[Source texts of formatted documents]
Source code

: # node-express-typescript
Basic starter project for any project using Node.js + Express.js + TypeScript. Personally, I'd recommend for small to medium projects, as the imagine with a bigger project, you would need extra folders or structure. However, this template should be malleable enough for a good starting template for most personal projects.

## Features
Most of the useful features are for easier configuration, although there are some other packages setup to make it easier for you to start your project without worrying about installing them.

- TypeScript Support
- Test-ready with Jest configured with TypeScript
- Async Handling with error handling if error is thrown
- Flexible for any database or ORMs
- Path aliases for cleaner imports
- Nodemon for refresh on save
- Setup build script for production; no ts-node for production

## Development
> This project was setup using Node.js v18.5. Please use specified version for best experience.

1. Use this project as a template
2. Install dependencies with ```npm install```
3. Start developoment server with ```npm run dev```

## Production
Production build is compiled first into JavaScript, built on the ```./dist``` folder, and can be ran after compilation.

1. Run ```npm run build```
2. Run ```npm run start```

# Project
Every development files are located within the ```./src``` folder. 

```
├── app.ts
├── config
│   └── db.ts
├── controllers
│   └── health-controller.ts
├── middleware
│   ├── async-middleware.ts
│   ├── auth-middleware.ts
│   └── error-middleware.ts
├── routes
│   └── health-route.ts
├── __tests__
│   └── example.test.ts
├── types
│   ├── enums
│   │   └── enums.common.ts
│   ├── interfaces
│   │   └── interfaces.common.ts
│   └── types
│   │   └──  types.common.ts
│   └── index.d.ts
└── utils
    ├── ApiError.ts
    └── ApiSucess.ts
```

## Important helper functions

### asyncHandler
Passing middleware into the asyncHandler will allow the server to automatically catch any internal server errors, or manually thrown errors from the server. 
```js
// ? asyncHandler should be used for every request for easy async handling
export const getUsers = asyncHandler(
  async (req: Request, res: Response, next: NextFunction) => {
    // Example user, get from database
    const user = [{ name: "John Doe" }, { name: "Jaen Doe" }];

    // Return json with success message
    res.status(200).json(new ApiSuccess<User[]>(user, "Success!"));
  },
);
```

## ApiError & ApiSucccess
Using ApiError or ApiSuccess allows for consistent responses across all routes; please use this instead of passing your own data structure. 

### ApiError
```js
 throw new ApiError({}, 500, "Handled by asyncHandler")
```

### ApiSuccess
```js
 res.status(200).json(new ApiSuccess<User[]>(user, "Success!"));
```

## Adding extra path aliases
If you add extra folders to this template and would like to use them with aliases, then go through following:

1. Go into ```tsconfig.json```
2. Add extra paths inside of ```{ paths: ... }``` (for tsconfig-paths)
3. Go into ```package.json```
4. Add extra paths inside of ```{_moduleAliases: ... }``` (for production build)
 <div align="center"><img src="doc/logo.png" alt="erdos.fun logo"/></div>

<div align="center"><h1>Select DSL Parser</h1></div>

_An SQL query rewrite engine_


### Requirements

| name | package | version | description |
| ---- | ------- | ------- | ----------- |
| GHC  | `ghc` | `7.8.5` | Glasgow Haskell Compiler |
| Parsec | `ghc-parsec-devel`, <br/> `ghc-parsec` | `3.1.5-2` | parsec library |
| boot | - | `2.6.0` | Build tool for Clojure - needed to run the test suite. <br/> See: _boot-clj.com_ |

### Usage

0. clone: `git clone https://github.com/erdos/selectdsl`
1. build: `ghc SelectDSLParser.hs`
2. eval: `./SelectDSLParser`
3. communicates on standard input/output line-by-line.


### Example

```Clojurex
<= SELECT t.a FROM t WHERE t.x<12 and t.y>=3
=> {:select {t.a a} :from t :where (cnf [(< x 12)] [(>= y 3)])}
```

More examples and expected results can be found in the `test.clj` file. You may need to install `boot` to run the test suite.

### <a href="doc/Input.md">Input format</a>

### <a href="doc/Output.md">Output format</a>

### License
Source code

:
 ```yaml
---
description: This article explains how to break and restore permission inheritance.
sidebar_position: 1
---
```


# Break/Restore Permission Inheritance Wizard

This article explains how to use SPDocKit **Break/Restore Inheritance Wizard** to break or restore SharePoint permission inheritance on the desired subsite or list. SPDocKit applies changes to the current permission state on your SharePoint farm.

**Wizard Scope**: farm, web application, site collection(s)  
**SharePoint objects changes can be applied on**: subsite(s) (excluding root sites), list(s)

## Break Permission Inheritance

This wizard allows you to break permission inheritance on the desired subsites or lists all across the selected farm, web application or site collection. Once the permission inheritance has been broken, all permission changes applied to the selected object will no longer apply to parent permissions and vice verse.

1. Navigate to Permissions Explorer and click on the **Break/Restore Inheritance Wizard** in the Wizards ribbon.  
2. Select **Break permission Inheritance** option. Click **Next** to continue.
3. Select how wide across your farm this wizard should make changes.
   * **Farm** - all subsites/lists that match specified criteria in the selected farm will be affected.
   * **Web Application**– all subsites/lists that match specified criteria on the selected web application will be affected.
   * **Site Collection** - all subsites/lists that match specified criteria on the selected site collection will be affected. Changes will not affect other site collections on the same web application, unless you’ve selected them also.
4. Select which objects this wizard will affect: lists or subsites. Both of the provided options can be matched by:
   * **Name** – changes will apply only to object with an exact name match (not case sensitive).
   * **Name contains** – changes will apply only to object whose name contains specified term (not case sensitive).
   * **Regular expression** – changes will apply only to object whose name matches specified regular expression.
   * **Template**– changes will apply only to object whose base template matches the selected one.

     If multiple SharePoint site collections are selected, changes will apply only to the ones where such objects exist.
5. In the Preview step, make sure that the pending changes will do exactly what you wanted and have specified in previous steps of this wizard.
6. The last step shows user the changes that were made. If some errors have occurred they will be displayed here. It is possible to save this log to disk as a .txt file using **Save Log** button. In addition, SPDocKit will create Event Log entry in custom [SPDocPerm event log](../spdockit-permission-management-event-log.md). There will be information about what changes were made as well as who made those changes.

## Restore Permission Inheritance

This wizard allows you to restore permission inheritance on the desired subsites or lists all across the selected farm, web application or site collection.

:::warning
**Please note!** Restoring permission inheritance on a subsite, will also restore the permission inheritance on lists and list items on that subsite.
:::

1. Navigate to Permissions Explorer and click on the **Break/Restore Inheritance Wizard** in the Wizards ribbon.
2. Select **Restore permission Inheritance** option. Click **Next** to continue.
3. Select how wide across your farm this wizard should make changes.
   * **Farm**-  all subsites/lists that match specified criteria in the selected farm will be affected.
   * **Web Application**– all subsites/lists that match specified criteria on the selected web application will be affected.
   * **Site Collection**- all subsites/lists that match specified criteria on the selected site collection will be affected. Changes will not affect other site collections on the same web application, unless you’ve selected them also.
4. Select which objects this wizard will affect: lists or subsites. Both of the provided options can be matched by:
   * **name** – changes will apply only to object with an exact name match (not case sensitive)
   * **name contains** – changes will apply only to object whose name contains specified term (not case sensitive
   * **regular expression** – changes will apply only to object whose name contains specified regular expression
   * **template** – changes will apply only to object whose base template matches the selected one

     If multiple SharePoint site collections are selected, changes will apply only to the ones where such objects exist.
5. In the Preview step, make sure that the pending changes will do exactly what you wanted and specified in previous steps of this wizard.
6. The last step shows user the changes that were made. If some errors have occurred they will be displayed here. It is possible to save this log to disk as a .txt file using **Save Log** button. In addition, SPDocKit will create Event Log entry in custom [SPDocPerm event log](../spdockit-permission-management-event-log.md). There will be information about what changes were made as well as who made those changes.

▸ **PROBLEM STATEMENT**: Among the records above, extract exactly the lines from the line with "## Important helper functions" to the line with "4. Add extra", both lines included, and leave out the rest.

▸ **EXERCISE RESPONSE**:
## Important helper functions

### asyncHandler
Passing middleware into the asyncHandler will allow the server to automatically catch any internal server errors, or manually thrown errors from the server. 
```js
// ? asyncHandler should be used for every request for easy async handling
export const getUsers = asyncHandler(
  async (req: Request, res: Response, next: NextFunction) => {
    // Example user, get from database
    const user = [{ name: "John Doe" }, { name: "Jaen Doe" }];

    // Return json with success message
    res.status(200).json(new ApiSuccess<User[]>(user, "Success!"));
  },
);
```

## ApiError & ApiSucccess
Using ApiError or ApiSuccess allows for consistent responses across all routes; please use this instead of passing your own data structure. 

### ApiError
```js
 throw new ApiError({}, 500, "Handled by asyncHandler")
```

### ApiSuccess
```js
 res.status(200).json(new ApiSuccess<User[]>(user, "Success!"));
```

## Adding extra path aliases
If you add extra folders to this template and would like to use them with aliases, then go through following:

1. Go into ```tsconfig.json```
2. Add extra paths inside of ```{ paths: ... }``` (for tsconfig-paths)
3. Go into ```package.json```
4. Add extra paths inside of ```{_moduleAliases: ... }``` (for production build)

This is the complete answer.